**About this exercise:** Look through the listing below, and wherever a line has the string "MySQL", pull it out.

Segment Open

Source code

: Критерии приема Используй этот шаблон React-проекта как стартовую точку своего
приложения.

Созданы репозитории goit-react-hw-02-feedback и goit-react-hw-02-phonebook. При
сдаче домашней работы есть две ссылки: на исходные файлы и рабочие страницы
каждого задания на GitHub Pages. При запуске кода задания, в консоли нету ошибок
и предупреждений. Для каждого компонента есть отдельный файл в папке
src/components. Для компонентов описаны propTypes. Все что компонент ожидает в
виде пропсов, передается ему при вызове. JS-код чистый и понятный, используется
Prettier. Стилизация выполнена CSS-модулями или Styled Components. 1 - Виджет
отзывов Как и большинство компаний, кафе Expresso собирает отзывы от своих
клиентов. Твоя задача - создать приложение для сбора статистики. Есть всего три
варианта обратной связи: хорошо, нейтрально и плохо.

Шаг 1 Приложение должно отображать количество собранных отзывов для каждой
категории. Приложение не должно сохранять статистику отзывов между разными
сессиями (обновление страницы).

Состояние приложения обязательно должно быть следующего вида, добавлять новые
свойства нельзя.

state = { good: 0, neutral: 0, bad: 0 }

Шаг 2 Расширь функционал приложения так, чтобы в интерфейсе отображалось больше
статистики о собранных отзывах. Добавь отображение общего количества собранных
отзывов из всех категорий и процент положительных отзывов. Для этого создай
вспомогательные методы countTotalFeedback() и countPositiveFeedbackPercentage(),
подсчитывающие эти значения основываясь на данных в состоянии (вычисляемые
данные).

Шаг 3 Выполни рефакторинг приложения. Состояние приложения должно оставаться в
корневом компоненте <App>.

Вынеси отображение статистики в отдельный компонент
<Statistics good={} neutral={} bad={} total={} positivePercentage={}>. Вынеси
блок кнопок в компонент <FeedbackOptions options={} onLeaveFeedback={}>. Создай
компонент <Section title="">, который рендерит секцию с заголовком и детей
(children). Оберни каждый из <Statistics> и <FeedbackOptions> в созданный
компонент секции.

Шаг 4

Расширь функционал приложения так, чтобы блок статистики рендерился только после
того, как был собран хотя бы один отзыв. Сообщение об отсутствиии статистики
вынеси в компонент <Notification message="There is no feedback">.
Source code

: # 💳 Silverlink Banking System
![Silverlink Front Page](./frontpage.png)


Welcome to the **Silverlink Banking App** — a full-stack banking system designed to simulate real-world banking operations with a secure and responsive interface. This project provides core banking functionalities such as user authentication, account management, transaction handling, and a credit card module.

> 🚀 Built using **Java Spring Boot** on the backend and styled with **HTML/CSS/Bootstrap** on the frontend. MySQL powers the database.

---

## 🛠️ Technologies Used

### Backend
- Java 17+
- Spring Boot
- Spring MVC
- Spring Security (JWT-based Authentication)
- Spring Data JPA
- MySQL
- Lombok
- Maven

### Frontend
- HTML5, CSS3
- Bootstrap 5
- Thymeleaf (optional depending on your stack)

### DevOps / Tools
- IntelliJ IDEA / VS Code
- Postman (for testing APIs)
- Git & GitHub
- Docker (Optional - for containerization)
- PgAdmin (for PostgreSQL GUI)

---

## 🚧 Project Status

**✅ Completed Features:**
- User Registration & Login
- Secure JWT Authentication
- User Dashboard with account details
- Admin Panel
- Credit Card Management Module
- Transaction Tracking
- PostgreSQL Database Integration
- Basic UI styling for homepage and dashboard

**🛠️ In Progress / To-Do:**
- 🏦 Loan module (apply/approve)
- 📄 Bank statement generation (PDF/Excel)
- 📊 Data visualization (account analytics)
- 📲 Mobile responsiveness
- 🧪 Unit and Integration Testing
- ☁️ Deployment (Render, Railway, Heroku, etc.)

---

Segment Closed

**Answer space:**
> 🚀 Built using **Java Spring Boot** on the backend and styled with **HTML/CSS/Bootstrap** on the frontend. MySQL powers the database.
- MySQL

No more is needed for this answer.